From the records below, print exactly the lines starting at the one containing "used to potentially" and ending at the one containing "## Codebook and Frequencies", ends included, and nothing else.

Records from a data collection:
▼▼▼

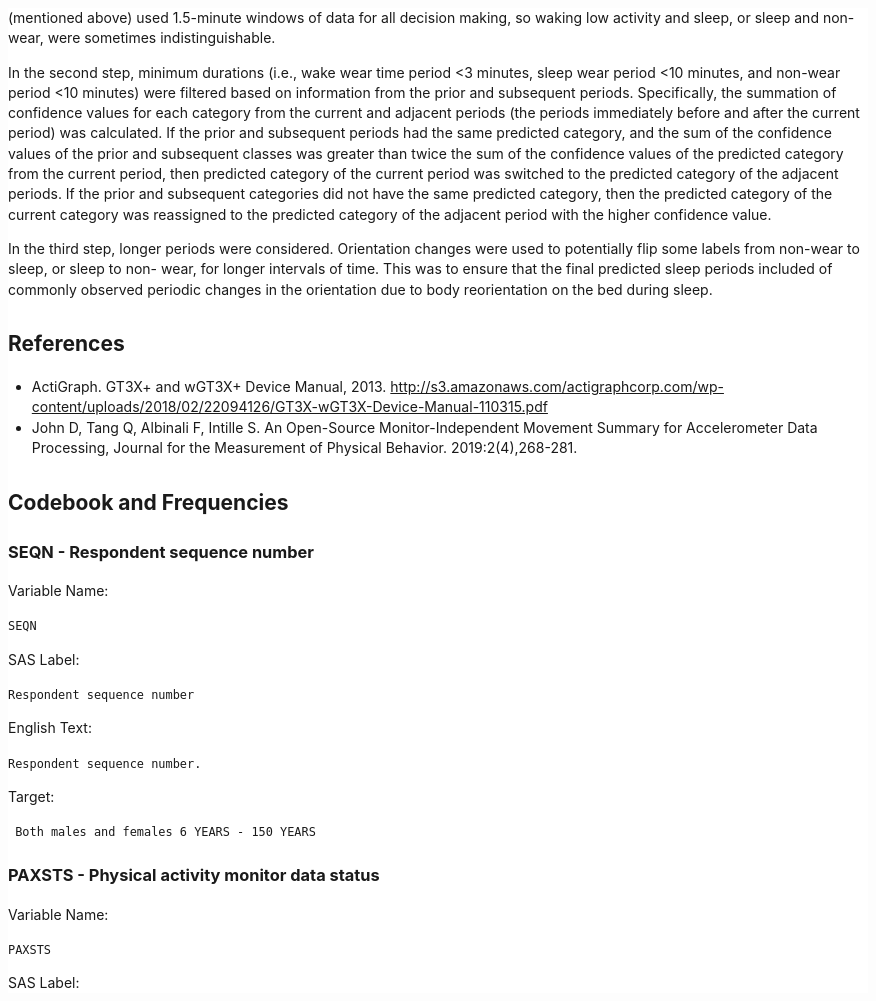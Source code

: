 (mentioned above) used 1.5-minute windows of data for all decision making, so
waking low activity and sleep, or sleep and non-wear, were sometimes
indistinguishable.

In the second step, minimum durations (i.e., wake wear time period <3 minutes,
sleep wear period <10 minutes, and non-wear period <10 minutes) were filtered
based on information from the prior and subsequent periods. Specifically, the
summation of confidence values for each category from the current and adjacent
periods (the periods immediately before and after the current period) was
calculated. If the prior and subsequent periods had the same predicted
category, and the sum of the confidence values of the prior and subsequent
classes was greater than twice the sum of the confidence values of the
predicted category from the current period, then predicted category of the
current period was switched to the predicted category of the adjacent periods.
If the prior and subsequent categories did not have the same predicted
category, then the predicted category of the current category was reassigned
to the predicted category of the adjacent period with the higher confidence
value.

In the third step, longer periods were considered. Orientation changes were
used to potentially flip some labels from non-wear to sleep, or sleep to non-
wear, for longer intervals of time. This was to ensure that the final
predicted sleep periods included of commonly observed periodic changes in the
orientation due to body reorientation on the bed during sleep.

## References

  * ActiGraph. GT3X+ and wGT3X+ Device Manual, 2013. <http://s3.amazonaws.com/actigraphcorp.com/wp-content/uploads/2018/02/22094126/GT3X-wGT3X-Device-Manual-110315.pdf>
  * John D, Tang Q, Albinali F, Intille S. An Open-Source Monitor-Independent Movement Summary for Accelerometer Data Processing, Journal for the Measurement of Physical Behavior. 2019:2(4),268-281.

## Codebook and Frequencies

### SEQN - Respondent sequence number

Variable Name:

    SEQN
SAS Label:

    Respondent sequence number
English Text:

    Respondent sequence number.
Target:

     Both males and females 6 YEARS - 150 YEARS

### PAXSTS - Physical activity monitor data status

Variable Name:

    PAXSTS
SAS Label:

▲▲▲

**Reply to the task**
used to potentially flip some labels from non-wear to sleep, or sleep to non-
wear, for longer intervals of time. This was to ensure that the final
predicted sleep periods included of commonly observed periodic changes in the
orientation due to body reorientation on the bed during sleep.

## References

  * ActiGraph. GT3X+ and wGT3X+ Device Manual, 2013. <http://s3.amazonaws.com/actigraphcorp.com/wp-content/uploads/2018/02/22094126/GT3X-wGT3X-Device-Manual-110315.pdf>
  * John D, Tang Q, Albinali F, Intille S. An Open-Source Monitor-Independent Movement Summary for Accelerometer Data Processing, Journal for the Measurement of Physical Behavior. 2019:2(4),268-281.

## Codebook and Frequencies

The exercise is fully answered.